Wildflowers on a hugelkultur bedDavia asked me if I'd ever heard of Hugelkultur.  I thought the answer was no, until I googled the term and discovered that hugelkultur is very similar to the mounds I built last fall using dirt tossed over decomposing branches.  Putting a name to the method really expedited my research and turned up a lot more information than I thought was out there.  Thanks, Davia!

The idea is pretty simple --- adding wood to a raised bed acts as a sponge, evening out soil moisture so that the ground doesn't become waterlogged and also doesn't dry up.  As the wood rots, it turns into wonderful organic matter a lot like the stump dirt I rave about.

However, I think I made a few mistakes with my hugelkultur beds.  If you research the technique, you'll discover that the correct way to make the beds is to bury the woody material at least a foot or two under the earth.  I just built up piles of partly rotten branches and shoveled dirt in the gaps, a method that worked okay for the hazels and wildflower mixes I grew there, but that wouldn't have worked for vegetables.  I'm sure the branches are locking up nitrogen out of the soil as I type, but everything I put in the beds is extremely resilient and seems to be surviving.
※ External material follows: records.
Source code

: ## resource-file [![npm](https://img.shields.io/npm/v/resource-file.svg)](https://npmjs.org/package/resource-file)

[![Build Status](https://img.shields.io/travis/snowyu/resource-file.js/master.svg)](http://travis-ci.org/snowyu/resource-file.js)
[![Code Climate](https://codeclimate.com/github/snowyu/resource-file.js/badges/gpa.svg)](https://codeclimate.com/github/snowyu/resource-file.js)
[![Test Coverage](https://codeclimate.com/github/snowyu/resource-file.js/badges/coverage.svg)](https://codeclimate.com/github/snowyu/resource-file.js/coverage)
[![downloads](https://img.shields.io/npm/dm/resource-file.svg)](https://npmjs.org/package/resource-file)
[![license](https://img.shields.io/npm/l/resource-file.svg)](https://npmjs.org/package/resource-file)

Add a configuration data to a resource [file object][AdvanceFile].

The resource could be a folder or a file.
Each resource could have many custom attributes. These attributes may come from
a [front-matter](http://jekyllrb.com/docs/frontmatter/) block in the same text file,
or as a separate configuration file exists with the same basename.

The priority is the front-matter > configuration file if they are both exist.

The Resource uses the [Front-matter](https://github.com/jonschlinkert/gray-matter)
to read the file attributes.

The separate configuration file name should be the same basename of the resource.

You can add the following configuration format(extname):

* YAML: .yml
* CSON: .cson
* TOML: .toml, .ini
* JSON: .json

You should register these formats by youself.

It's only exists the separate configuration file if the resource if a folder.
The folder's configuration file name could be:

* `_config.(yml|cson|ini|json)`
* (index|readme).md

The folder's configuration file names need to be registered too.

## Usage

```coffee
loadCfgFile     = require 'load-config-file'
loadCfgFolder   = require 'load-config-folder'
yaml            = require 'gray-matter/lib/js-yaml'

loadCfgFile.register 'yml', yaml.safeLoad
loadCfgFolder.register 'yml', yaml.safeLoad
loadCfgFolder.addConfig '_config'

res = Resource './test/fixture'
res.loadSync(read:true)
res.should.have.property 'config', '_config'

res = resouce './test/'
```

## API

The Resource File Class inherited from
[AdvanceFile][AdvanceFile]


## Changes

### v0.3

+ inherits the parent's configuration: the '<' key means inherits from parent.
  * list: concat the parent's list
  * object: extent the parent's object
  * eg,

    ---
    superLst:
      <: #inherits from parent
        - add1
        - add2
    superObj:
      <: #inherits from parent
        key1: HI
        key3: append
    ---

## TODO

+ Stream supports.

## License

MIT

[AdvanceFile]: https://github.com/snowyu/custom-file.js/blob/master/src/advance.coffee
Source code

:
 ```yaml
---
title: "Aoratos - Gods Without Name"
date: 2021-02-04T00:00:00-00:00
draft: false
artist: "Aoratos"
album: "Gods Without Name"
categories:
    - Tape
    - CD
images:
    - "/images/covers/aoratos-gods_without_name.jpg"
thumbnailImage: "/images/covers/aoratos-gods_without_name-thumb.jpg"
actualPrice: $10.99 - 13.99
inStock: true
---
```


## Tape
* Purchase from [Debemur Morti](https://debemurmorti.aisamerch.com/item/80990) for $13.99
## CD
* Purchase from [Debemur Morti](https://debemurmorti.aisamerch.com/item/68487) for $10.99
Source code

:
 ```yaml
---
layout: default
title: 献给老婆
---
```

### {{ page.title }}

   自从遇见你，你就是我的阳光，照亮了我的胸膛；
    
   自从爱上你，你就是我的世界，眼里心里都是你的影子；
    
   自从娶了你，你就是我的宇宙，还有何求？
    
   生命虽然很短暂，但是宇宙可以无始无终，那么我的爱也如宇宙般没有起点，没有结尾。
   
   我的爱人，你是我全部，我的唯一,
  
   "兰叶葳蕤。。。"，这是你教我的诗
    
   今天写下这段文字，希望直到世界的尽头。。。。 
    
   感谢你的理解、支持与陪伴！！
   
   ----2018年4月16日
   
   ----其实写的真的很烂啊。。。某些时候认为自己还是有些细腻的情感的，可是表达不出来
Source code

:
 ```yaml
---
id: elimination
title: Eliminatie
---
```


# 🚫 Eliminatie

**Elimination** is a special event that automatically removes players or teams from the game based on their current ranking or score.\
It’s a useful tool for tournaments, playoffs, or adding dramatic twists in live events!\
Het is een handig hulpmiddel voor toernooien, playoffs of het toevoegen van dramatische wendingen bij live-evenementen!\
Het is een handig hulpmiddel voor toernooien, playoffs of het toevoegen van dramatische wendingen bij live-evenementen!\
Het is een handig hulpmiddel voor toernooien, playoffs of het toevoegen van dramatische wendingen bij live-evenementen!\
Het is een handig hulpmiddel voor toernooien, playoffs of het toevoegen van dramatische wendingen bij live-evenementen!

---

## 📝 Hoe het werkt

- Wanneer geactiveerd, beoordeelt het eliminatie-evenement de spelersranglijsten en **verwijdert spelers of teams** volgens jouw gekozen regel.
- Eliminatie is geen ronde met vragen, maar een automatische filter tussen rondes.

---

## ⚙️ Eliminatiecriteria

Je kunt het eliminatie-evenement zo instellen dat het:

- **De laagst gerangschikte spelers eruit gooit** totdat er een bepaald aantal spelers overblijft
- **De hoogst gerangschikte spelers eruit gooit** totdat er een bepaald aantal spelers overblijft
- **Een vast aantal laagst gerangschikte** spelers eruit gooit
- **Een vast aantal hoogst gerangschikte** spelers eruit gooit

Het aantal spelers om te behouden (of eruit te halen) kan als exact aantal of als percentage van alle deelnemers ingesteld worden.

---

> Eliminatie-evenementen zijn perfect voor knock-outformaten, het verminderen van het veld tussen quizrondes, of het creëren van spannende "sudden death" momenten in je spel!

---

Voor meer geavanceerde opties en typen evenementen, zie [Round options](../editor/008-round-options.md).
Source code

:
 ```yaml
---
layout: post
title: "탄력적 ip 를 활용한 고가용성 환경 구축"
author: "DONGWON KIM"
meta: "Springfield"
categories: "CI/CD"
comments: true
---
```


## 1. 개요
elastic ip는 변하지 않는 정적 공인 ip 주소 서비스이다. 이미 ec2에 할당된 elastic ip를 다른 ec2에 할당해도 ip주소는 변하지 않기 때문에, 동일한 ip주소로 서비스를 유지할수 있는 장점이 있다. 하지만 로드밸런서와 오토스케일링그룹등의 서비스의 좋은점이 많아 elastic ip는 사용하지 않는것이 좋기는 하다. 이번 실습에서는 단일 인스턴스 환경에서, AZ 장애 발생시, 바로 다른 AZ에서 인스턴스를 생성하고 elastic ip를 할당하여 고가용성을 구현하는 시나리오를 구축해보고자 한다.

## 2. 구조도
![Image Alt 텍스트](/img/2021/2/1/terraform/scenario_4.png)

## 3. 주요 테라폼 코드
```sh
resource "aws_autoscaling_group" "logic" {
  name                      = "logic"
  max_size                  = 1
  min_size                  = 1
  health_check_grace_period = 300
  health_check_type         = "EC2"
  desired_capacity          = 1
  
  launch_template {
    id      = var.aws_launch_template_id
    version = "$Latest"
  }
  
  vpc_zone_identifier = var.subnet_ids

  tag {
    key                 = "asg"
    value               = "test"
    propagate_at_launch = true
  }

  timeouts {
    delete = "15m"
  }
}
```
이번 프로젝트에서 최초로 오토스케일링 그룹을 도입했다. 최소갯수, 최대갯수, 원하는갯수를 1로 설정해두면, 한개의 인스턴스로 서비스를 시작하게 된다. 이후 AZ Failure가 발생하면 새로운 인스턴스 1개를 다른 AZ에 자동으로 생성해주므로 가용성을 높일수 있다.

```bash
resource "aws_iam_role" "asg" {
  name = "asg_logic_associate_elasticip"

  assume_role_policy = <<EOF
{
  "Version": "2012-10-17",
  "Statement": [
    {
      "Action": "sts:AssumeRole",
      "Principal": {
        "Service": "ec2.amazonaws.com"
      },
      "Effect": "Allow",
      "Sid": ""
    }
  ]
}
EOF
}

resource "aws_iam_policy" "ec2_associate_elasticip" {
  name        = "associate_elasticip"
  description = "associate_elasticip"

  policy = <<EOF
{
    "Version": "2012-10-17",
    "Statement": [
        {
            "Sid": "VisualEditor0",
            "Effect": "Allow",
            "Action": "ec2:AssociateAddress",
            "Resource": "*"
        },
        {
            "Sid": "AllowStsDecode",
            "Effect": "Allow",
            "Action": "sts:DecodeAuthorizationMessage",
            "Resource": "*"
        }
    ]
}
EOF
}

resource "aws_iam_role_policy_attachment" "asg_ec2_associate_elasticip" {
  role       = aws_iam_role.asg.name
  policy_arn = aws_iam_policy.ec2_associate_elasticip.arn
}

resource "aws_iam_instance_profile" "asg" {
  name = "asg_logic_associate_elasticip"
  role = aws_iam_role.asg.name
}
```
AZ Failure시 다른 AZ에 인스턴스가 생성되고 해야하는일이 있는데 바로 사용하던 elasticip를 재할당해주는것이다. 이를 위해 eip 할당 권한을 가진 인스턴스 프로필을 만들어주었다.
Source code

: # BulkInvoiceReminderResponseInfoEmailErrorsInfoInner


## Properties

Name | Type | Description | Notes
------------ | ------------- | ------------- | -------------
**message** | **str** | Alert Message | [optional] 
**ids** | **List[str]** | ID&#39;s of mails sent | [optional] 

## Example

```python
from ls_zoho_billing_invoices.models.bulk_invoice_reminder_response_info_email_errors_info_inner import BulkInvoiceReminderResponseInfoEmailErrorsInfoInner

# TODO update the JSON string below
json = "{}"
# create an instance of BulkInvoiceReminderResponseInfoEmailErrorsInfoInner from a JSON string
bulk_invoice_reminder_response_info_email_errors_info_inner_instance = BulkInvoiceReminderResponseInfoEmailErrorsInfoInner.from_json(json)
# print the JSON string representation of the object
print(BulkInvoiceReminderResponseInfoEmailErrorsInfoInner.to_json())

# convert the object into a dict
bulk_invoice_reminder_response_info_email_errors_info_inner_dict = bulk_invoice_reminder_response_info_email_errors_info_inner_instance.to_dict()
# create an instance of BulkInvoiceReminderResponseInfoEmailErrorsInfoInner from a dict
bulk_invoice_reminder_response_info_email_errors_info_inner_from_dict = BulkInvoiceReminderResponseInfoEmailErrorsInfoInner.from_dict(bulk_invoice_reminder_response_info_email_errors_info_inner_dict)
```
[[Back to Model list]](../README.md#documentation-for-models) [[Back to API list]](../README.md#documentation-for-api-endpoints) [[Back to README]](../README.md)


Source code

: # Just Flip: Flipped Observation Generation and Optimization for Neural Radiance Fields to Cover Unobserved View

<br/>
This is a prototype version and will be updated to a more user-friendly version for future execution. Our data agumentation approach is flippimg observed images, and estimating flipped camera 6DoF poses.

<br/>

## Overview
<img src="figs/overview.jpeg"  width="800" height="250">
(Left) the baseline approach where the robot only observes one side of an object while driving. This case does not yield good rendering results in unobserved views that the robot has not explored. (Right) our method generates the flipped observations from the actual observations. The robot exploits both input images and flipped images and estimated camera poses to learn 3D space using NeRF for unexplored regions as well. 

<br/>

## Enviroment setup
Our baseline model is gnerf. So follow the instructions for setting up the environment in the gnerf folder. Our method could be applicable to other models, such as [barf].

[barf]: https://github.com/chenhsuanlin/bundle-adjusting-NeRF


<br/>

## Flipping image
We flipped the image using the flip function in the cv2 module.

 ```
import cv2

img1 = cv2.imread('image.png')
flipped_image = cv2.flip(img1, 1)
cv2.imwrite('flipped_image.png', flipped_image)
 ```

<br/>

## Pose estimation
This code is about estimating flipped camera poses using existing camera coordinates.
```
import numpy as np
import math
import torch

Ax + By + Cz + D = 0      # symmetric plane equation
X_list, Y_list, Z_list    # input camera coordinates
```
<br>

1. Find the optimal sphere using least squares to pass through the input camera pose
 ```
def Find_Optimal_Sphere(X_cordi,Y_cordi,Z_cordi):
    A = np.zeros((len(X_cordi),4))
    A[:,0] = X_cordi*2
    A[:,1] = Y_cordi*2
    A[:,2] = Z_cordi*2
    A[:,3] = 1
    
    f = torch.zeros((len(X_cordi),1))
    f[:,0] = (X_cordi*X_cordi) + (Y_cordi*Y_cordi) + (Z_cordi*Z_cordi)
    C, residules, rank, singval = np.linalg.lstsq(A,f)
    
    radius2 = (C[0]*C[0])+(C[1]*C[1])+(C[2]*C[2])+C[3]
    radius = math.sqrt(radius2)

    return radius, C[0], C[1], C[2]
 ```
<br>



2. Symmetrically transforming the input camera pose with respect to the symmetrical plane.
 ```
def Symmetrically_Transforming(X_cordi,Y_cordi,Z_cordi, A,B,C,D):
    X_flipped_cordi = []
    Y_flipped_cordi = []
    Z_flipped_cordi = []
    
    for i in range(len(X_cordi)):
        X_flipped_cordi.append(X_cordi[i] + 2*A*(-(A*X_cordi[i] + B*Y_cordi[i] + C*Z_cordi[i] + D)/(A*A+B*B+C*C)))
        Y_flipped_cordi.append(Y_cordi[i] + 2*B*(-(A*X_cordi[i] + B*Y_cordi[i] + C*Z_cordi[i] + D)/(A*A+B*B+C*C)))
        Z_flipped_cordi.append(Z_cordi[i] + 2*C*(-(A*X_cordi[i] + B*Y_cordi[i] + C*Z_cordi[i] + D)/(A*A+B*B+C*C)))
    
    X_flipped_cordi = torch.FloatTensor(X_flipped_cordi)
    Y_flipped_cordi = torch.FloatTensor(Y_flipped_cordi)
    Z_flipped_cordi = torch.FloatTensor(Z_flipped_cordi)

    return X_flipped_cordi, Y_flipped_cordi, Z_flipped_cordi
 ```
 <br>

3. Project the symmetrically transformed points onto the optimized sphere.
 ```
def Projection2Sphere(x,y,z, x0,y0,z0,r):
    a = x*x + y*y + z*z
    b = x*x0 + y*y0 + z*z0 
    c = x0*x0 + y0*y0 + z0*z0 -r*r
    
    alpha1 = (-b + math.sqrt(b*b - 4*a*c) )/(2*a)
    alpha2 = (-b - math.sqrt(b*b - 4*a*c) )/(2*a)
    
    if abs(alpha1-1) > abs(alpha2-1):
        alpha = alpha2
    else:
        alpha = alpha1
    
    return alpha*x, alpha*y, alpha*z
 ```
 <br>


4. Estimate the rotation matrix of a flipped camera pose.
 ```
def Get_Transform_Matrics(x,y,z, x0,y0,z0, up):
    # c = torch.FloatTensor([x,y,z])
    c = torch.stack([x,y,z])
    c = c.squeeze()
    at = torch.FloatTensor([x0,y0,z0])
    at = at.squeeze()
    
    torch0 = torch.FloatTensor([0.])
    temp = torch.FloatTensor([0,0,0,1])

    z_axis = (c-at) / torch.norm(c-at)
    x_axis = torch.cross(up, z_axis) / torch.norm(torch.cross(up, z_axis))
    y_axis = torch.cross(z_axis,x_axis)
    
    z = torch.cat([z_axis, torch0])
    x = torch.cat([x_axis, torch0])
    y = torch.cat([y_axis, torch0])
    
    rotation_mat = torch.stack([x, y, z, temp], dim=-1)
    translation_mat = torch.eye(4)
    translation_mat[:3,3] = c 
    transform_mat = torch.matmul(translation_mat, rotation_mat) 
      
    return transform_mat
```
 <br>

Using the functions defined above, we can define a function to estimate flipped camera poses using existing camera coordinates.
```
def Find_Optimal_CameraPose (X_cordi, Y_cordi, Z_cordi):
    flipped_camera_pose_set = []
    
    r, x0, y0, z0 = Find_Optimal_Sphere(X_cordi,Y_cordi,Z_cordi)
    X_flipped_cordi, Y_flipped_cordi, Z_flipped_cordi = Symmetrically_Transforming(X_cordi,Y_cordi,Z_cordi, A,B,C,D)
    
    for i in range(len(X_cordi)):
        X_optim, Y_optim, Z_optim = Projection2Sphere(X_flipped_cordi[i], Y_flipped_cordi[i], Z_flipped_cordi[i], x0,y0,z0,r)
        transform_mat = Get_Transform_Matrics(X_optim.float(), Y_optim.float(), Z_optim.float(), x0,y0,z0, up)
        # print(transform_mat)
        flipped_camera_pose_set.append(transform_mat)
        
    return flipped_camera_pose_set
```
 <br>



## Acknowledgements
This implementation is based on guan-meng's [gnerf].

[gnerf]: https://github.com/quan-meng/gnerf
The real problem is that my beds are too dry.  The wood hasn't rotted down enough yet to act as a sponge, and the loosely shoveled clay has a lot of air pockets that let water drain right through.  Granted, I located the mounds in an area where the groundwater is so high nothing will grow there, so this "problem" isn't so bad --- it made a nice spot to put in rosemary without ending up with root rot the way my rosemary plants usually do.

Weedy moundsProblem number two is also related to my haphazard construction.  I left bits of branches sticking out around the edges, which made Mark very leery of mowing up to the sides of the mounds.  Add to that the fact that my mulch mostly blew away over the winter and I forgot to refresh it or weed the mounds, and the result is a weed thicket.  Surprisingly, the thickly seeded wildflowers seem to be holding their ground against the weeds, and the honeybees consider this area their second home, so all is not lost.

Now that I know more about the technique, though, I want to try hugelkultur again as another winter project.  This time, I'll bury the wood deeper and plant a cover crop to add fertility for the first year or so before planting anything important.  I'll be curious to see how quickly the rotting wood starts benefiting my plants.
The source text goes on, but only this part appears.